Work required: Leaving out the images, reproduce every line of the data that follows exactly.

Items from a data source:

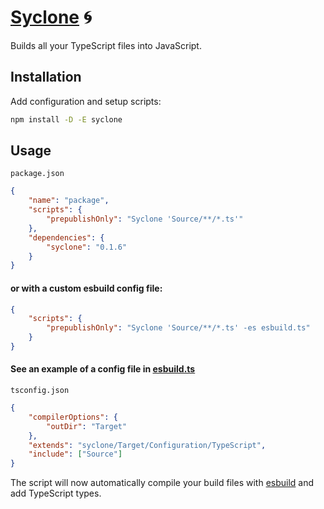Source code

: # [Syclone] 🌀

Builds all your TypeScript files into JavaScript.

## Installation

Add configuration and setup scripts:

```sh
npm install -D -E syclone
```

## Usage

`package.json`

```json
{
	"name": "package",
	"scripts": {
		"prepublishOnly": "Syclone 'Source/**/*.ts'"
	},
	"dependencies": {
		"syclone": "0.1.6"
	}
}
```

#### or with a custom esbuild config file:

```json
{
	"scripts": {
		"prepublishOnly": "Syclone 'Source/**/*.ts' -es esbuild.ts"
	}
}
```

#### See an example of a config file in [esbuild.ts](Source/Configuration/esbuild.ts)

`tsconfig.json`

```json
{
	"compilerOptions": {
		"outDir": "Target"
	},
	"extends": "syclone/Target/Configuration/TypeScript",
	"include": ["Source"]
}
```

The script will now automatically compile your build files with [esbuild] and
add TypeScript types.

[Syclone]: https://npmjs.org/syclone
[esbuild]: https://npmjs.org/esbuild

Finished task:
Source code

: # [Syclone] 🌀

Builds all your TypeScript files into JavaScript.

## Installation

Add configuration and setup scripts:

```sh
npm install -D -E syclone
```

## Usage

`package.json`

```json
{
	"name": "package",
	"scripts": {
		"prepublishOnly": "Syclone 'Source/**/*.ts'"
	},
	"dependencies": {
		"syclone": "0.1.6"
	}
}
```

#### or with a custom esbuild config file:

```json
{
	"scripts": {
		"prepublishOnly": "Syclone 'Source/**/*.ts' -es esbuild.ts"
	}
}
```

#### See an example of a config file in [esbuild.ts](Source/Configuration/esbuild.ts)

`tsconfig.json`

```json
{
	"compilerOptions": {
		"outDir": "Target"
	},
	"extends": "syclone/Target/Configuration/TypeScript",
	"include": ["Source"]
}
```

The script will now automatically compile your build files with [esbuild] and
add TypeScript types.

[Syclone]: https://npmjs.org/syclone
[esbuild]: https://npmjs.org/esbuild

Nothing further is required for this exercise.